### The task
Retype, exactly as they stand, the lines from the start of the data to the line that contains "with PaxExam, too)", both ends included. Leave the pictures out.

[Data supplied — start]

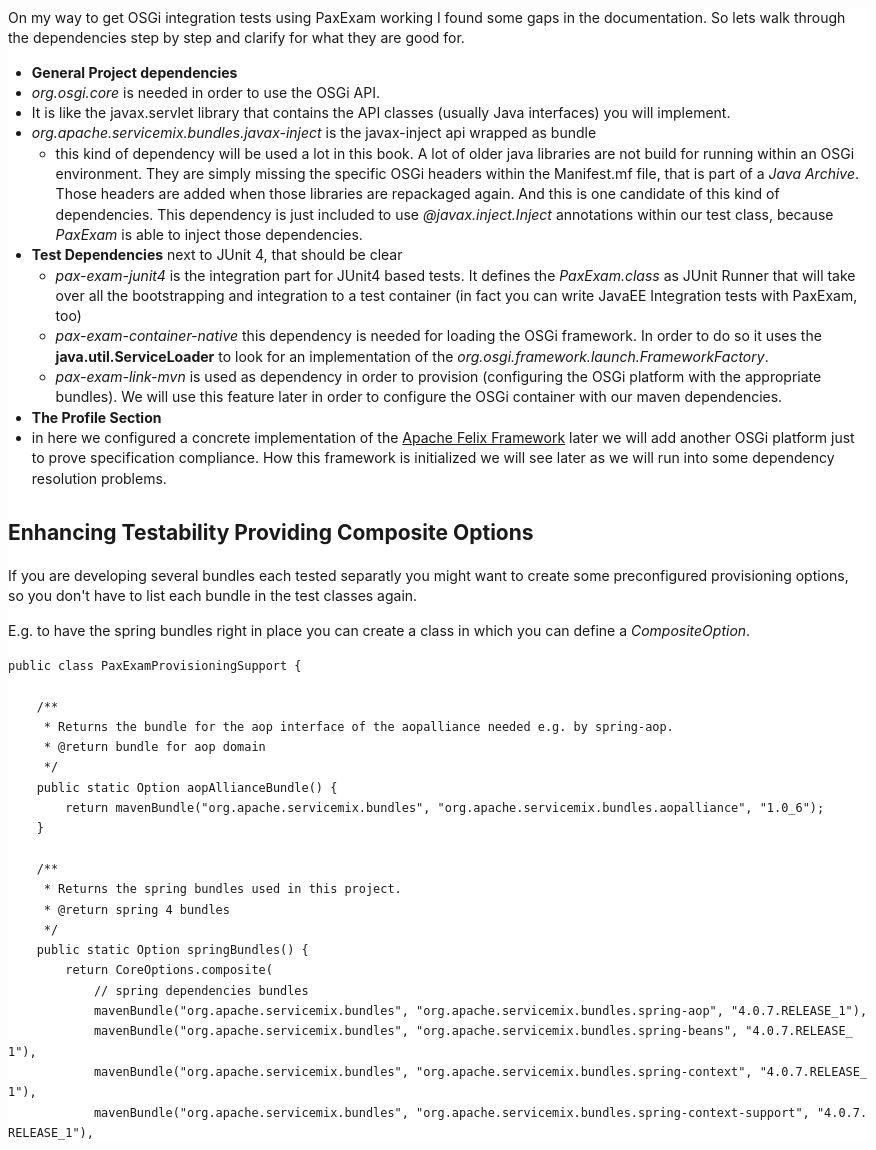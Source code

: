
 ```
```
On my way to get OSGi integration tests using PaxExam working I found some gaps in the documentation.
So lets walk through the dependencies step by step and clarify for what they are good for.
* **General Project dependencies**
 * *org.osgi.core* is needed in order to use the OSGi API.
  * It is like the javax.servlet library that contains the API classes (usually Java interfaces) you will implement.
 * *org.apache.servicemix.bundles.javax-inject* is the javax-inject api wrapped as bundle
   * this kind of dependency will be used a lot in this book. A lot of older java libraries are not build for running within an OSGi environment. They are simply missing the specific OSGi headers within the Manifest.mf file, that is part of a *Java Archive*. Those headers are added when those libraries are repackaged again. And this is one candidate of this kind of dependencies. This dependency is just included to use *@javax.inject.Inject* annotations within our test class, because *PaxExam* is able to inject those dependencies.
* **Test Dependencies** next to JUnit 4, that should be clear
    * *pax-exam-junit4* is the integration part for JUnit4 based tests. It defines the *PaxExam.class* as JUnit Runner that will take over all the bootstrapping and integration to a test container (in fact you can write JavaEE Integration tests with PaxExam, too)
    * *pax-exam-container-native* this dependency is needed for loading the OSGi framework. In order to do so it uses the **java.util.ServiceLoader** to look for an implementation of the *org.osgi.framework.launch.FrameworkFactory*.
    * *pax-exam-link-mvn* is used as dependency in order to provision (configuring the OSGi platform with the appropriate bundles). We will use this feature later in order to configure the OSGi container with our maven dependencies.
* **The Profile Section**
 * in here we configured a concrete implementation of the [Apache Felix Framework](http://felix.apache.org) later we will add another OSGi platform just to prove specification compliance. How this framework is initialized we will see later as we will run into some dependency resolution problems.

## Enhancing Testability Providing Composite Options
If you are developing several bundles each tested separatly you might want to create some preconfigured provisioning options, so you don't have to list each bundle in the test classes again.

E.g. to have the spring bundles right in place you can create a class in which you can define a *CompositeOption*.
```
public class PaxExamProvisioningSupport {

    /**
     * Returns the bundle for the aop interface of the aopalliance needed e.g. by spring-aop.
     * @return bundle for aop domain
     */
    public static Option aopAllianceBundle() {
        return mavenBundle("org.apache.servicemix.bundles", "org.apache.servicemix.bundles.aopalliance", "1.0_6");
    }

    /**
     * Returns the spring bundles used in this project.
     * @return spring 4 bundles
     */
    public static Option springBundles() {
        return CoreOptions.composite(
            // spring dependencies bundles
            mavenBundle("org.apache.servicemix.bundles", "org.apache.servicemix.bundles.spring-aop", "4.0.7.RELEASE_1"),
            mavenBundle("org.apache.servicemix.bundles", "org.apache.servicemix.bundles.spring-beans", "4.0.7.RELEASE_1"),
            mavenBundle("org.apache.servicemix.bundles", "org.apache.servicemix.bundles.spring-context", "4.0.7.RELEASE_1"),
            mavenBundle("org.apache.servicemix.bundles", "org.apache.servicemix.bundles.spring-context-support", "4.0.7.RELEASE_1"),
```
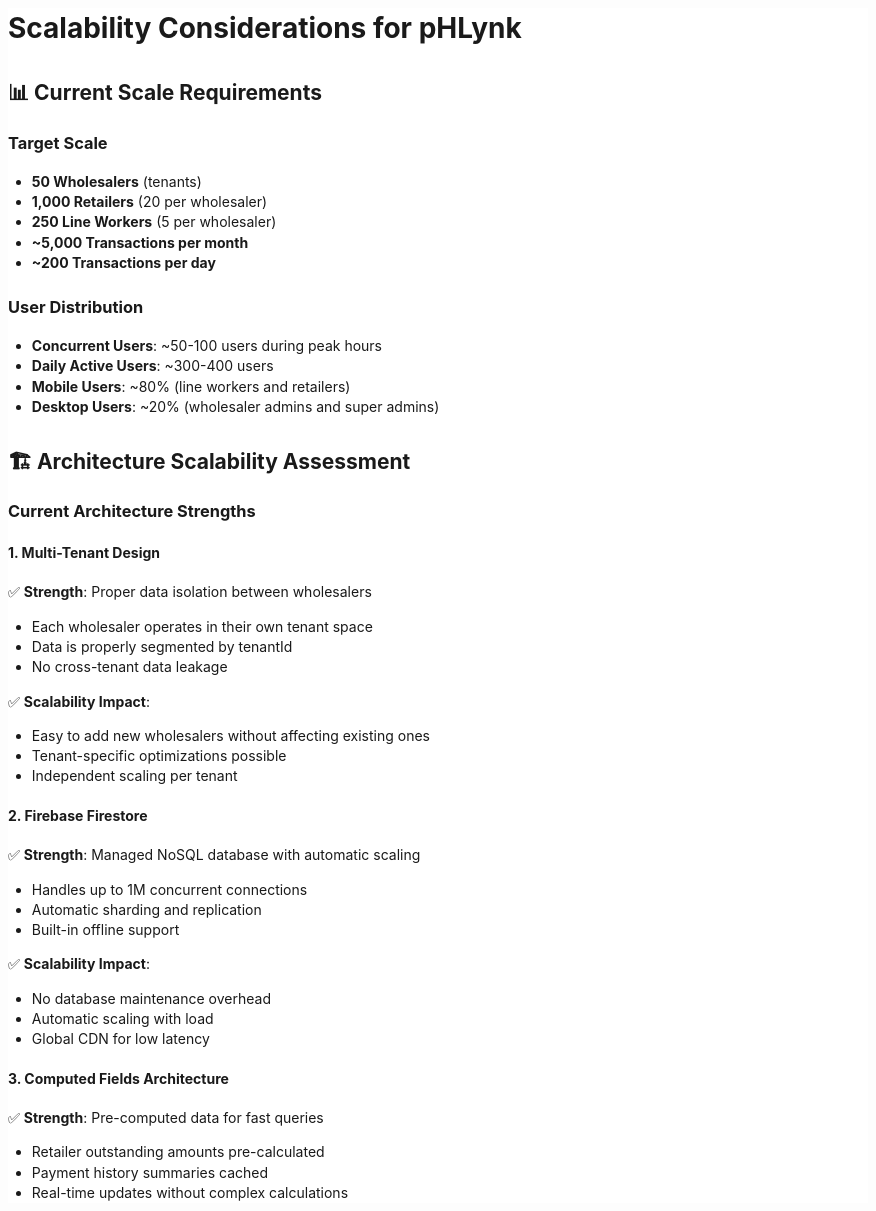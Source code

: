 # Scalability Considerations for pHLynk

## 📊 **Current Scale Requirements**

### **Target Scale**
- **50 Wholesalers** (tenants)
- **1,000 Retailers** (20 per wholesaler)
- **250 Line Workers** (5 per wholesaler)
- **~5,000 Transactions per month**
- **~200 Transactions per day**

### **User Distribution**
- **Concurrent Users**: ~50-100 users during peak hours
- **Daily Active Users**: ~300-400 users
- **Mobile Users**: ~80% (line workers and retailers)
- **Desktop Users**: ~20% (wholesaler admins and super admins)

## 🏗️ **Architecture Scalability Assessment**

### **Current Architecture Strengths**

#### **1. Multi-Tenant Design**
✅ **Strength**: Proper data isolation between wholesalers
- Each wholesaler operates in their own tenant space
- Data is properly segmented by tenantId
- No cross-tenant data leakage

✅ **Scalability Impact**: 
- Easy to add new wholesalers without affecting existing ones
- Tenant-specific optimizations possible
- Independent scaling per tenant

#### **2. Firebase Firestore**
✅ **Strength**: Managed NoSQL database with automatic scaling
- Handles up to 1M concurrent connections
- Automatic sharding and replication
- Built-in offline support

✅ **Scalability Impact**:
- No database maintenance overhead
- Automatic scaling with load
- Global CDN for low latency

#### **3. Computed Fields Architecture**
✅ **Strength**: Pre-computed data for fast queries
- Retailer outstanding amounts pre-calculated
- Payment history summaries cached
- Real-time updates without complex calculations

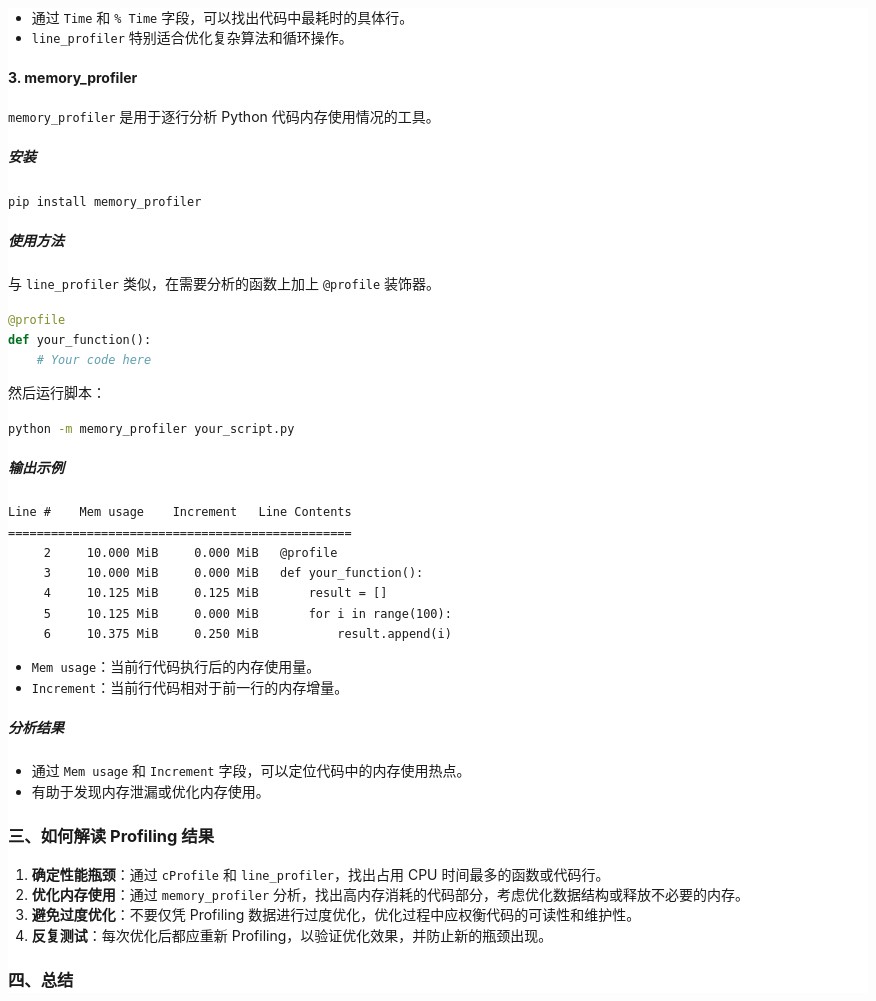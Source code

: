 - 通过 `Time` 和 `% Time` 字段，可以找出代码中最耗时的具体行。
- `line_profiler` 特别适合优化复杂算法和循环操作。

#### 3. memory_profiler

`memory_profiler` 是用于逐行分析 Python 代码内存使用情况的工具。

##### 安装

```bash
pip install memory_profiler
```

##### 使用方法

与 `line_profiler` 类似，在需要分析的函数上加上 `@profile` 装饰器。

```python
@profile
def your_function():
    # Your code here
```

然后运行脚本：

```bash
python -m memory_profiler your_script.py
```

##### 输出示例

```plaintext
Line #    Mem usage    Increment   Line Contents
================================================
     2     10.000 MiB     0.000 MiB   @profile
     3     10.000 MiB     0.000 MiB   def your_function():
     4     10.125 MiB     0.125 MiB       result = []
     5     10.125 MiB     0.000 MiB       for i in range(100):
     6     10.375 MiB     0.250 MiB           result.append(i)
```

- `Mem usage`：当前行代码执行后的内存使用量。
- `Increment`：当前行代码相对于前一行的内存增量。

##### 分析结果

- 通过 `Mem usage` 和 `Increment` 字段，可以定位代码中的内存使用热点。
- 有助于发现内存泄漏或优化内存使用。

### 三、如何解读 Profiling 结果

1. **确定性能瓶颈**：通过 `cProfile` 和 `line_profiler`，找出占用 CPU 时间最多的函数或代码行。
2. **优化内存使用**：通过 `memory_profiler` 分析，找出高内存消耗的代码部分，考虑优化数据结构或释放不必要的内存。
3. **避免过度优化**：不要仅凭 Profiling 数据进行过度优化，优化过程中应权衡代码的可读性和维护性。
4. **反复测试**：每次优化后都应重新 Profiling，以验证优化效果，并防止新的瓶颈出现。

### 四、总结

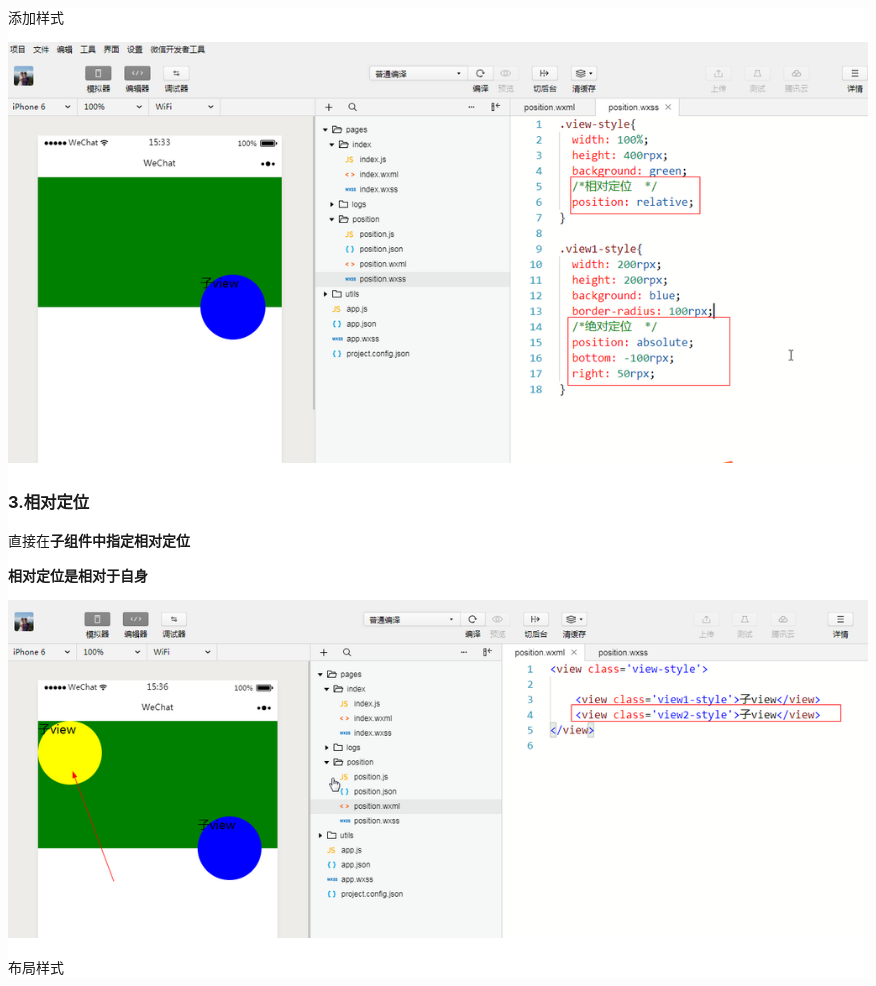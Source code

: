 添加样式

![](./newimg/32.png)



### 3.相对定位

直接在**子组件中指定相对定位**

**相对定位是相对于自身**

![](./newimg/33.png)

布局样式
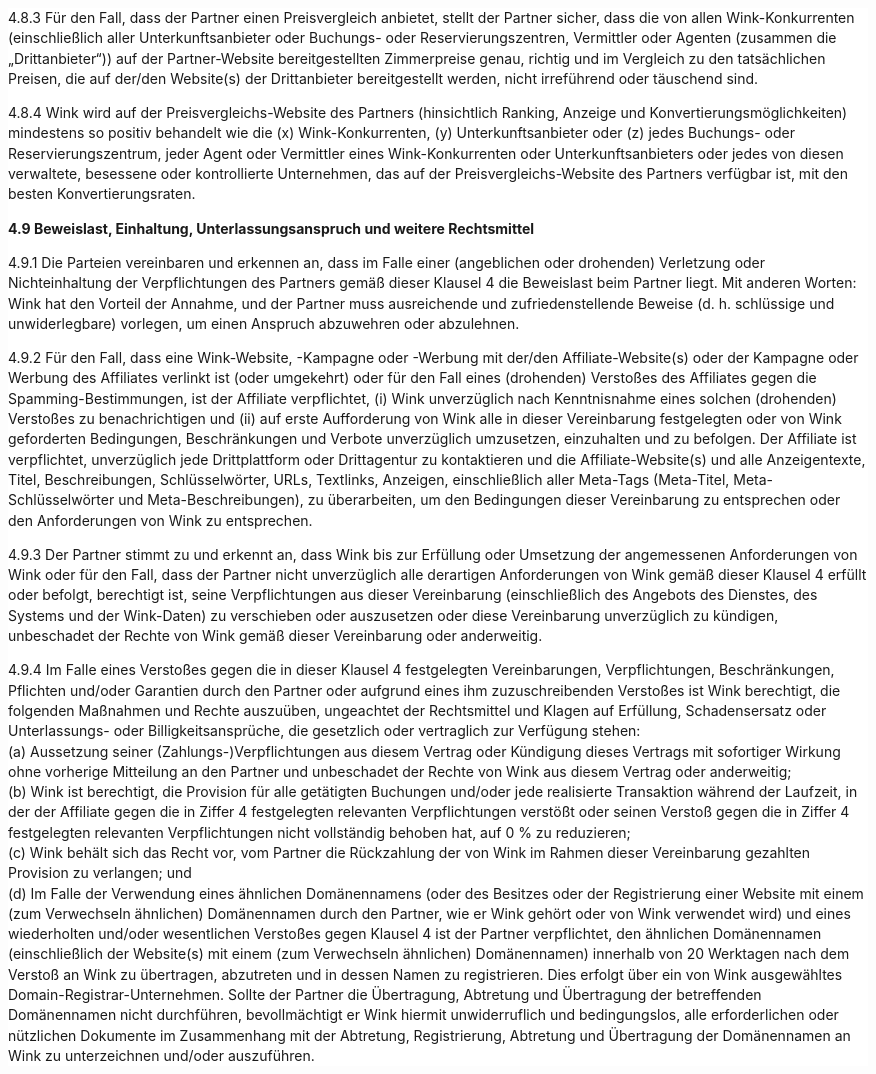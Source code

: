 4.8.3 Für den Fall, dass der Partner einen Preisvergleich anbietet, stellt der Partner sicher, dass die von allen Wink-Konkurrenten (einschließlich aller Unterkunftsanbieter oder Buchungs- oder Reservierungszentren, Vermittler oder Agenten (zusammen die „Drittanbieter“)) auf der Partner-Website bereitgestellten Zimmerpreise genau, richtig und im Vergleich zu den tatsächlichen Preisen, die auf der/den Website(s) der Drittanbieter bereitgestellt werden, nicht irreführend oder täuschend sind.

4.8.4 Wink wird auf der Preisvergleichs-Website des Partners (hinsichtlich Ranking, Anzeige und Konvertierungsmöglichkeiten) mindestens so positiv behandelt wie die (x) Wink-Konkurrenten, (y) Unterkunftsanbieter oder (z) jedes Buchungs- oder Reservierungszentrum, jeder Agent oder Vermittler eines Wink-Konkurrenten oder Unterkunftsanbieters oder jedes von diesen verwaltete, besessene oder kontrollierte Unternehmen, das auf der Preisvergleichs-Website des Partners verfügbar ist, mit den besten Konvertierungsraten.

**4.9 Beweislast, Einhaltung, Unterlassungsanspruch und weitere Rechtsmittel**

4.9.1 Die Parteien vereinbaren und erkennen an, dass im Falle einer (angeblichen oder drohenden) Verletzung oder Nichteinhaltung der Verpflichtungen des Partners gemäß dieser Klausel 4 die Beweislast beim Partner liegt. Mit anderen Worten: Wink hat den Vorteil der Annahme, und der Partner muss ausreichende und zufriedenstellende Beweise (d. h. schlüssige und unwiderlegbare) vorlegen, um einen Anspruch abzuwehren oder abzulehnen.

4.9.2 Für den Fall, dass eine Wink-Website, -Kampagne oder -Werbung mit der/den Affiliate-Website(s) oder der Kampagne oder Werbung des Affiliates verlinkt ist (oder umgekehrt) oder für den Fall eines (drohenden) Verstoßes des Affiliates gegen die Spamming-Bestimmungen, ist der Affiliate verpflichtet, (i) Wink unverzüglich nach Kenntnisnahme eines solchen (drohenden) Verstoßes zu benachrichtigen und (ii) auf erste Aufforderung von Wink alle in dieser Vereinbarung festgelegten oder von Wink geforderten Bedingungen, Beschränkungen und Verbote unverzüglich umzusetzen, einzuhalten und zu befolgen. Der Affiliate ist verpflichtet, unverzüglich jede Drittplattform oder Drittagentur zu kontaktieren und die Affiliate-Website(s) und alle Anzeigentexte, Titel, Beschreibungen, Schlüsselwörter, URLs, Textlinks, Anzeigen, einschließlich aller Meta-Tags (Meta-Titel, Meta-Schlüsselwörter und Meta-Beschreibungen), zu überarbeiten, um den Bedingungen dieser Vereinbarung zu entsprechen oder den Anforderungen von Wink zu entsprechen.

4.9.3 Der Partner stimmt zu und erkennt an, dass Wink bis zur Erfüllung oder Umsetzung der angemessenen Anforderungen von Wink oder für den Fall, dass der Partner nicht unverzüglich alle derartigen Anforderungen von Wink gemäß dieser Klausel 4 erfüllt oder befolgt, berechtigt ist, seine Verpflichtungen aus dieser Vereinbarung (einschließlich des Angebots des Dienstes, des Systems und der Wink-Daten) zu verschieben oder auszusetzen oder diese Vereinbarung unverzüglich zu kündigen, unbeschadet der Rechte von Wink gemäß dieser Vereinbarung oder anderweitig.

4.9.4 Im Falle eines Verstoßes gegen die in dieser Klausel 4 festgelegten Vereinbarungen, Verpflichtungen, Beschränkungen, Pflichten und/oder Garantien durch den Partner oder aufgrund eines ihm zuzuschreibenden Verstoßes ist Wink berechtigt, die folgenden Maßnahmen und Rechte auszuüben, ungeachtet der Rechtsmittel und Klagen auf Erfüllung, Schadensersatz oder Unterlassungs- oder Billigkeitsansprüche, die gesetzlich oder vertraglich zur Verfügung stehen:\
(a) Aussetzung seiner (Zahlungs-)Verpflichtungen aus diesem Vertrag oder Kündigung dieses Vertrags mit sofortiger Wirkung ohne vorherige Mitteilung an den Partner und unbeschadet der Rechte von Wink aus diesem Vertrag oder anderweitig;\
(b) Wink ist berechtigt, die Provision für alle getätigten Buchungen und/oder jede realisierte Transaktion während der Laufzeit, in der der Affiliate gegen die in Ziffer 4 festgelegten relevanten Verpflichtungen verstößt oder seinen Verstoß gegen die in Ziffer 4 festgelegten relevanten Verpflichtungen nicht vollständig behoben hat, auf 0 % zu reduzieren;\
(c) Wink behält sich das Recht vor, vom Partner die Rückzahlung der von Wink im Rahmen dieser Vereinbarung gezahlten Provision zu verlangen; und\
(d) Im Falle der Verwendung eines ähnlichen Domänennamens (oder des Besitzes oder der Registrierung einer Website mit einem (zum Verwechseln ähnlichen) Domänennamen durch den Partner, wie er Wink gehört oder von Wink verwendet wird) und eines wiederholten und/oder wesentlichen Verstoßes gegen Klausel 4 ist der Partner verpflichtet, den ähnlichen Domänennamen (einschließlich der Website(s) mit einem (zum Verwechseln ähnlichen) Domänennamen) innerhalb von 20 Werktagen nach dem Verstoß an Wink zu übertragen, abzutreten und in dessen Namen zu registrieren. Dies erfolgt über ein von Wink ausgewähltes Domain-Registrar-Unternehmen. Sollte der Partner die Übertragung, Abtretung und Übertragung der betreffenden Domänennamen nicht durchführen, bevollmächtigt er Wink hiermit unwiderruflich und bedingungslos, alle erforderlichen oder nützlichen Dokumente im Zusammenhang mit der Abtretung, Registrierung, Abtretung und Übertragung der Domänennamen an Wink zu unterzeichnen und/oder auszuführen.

[Data supplied — finish]

### Reply
Source code

:
 ```
```
On my way to get OSGi integration tests using PaxExam working I found some gaps in the documentation.
So lets walk through the dependencies step by step and clarify for what they are good for.
* **General Project dependencies**
 * *org.osgi.core* is needed in order to use the OSGi API.
  * It is like the javax.servlet library that contains the API classes (usually Java interfaces) you will implement.
 * *org.apache.servicemix.bundles.javax-inject* is the javax-inject api wrapped as bundle
   * this kind of dependency will be used a lot in this book. A lot of older java libraries are not build for running within an OSGi environment. They are simply missing the specific OSGi headers within the Manifest.mf file, that is part of a *Java Archive*. Those headers are added when those libraries are repackaged again. And this is one candidate of this kind of dependencies. This dependency is just included to use *@javax.inject.Inject* annotations within our test class, because *PaxExam* is able to inject those dependencies.
* **Test Dependencies** next to JUnit 4, that should be clear
    * *pax-exam-junit4* is the integration part for JUnit4 based tests. It defines the *PaxExam.class* as JUnit Runner that will take over all the bootstrapping and integration to a test container (in fact you can write JavaEE Integration tests with PaxExam, too)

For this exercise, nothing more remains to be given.